[Opening RAW DATA section]

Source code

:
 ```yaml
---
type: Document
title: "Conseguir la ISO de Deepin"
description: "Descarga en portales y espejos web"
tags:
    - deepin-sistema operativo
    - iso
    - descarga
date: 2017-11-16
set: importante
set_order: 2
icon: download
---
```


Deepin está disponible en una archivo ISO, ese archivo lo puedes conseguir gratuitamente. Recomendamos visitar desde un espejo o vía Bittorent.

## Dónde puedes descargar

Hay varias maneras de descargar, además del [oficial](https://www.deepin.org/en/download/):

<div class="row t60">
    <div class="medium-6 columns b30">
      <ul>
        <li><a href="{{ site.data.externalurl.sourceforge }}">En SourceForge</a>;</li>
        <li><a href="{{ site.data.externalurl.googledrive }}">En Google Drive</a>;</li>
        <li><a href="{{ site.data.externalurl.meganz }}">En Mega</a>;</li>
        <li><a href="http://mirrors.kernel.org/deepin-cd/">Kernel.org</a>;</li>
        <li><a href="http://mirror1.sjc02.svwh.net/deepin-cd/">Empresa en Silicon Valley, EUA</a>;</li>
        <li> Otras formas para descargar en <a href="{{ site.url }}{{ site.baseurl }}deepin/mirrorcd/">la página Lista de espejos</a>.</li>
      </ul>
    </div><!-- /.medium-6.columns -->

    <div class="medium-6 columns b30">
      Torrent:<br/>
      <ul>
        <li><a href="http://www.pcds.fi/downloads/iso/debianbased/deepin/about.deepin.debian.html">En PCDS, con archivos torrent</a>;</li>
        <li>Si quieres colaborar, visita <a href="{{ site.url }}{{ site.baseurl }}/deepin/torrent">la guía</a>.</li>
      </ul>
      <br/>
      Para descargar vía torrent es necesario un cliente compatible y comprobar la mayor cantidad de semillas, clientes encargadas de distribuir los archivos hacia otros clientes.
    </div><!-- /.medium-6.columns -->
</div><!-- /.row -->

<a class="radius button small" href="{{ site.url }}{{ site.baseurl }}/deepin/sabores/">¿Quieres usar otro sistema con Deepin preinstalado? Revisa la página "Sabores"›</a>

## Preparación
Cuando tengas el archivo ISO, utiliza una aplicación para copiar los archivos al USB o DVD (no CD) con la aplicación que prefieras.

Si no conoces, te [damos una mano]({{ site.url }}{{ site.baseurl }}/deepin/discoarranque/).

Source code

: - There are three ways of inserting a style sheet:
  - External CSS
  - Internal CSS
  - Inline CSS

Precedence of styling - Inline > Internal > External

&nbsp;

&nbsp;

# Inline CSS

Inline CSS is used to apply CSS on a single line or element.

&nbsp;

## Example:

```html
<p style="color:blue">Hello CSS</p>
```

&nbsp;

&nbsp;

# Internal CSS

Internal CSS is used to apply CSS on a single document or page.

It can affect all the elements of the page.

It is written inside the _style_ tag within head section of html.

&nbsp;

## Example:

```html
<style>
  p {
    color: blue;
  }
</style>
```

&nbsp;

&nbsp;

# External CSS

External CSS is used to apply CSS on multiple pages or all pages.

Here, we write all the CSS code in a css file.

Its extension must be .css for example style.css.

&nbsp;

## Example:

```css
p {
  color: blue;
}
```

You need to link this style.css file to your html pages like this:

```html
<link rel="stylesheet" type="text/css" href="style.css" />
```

[Closing RAW DATA section]

■ **EXERCISE PROMPT**: Tally the lines in the records above that contain the word "file", and give only that number.

■ **SOLUTION BELOW**: 2